Int8 design
Created by: Superjomn
Int8 design
There are two ways to support int8 conversion from float32:
- Convert the value directly by some math methods;
- Pros: simple
- Cons: some precision loss for some models
- Retrain the model in int8 domain
- Pros: lower the precision loss for all the models
- Cons: heavier to use
The converting way is a common way, and easy to carry out, it works for both the server-deployment and mobile deployment; while the retraining way harder but with better effect, we can make it a special feature for Paddle inference.
Converting way
- Input: the float32 model
- Run the infer-predictor N times, collect the statistics from the predictions. (with Python)
- Generate the Int8 conversion information for the parameters, persist it in some way. (with Python)

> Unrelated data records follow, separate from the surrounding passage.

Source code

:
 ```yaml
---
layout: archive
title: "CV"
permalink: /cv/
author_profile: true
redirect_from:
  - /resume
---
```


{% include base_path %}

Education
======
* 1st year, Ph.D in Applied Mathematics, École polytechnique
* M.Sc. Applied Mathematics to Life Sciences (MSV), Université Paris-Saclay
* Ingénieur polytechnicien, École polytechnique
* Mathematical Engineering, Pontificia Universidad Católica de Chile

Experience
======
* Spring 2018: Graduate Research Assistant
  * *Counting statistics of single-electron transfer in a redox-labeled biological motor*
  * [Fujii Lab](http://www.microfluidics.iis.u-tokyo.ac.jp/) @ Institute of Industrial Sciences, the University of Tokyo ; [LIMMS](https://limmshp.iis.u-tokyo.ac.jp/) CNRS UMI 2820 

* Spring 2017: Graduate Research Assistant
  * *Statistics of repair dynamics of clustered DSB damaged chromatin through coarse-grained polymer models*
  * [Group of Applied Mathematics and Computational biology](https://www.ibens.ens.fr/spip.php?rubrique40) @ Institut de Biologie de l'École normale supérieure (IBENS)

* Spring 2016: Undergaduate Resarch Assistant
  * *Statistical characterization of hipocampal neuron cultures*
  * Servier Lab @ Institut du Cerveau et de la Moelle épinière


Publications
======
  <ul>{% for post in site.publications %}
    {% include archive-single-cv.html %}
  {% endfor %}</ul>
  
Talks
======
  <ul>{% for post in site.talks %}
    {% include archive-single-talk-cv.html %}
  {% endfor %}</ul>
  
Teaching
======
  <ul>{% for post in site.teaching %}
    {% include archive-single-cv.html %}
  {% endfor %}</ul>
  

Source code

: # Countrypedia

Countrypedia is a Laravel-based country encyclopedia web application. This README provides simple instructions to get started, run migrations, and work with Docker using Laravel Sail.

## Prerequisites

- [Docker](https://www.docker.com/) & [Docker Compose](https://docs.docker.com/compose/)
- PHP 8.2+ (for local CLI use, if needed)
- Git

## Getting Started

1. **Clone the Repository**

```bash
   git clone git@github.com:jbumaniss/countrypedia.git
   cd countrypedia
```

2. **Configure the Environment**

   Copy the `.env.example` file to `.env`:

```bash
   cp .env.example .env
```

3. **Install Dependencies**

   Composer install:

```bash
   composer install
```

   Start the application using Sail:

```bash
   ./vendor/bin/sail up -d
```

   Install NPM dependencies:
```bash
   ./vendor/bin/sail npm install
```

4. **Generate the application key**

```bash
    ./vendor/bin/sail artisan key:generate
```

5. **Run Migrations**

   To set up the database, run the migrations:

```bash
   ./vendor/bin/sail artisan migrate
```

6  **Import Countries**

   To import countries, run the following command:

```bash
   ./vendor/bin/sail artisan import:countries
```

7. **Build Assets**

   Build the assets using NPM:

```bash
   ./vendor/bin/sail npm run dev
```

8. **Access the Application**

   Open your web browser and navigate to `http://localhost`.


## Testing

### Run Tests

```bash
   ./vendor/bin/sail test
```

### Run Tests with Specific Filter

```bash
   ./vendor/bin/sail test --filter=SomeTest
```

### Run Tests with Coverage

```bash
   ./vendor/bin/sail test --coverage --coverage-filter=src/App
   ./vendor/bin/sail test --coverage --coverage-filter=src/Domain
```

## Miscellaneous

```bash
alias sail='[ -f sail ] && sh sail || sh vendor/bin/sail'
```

- The infer-predictor load the transformed model
- Load the parameters
- Load the program, run IR passes, change the graph if needed to support Int8.
- Run prediction ...
NOTE: the parameter statistics or parameter conversion can be developed with Python code, while the program modification better to develop with IR/passes, so that the infer-predictor can unify all the optimization ways, for example, schedule the Int8 as well as some high-performance float kernels in the same graph.
Retraining way
We have made some progress in this way, and tested it in some image classification models and works fine.
It works as follows:
- Input: the float32 model (python)
- Run the trainer, with the program inserted with some int8 domain operators (python)
- Persist the model (python)
- The infer-predictor load the model
- IR modify the program (remove the int8 training operators)
- IR transform the parameters (transform the float32 to the format for )
- and parameter with IR/pass and run the infer.
How to determine the boundary between python and C++
We prefer more codes in C++ so that the codes can be better reused and controlled, but considering Python is better for data analysis, so we had better.
- Leave the data analysis, some parameter transformation in Python
- The program modification in C++, as IR passes.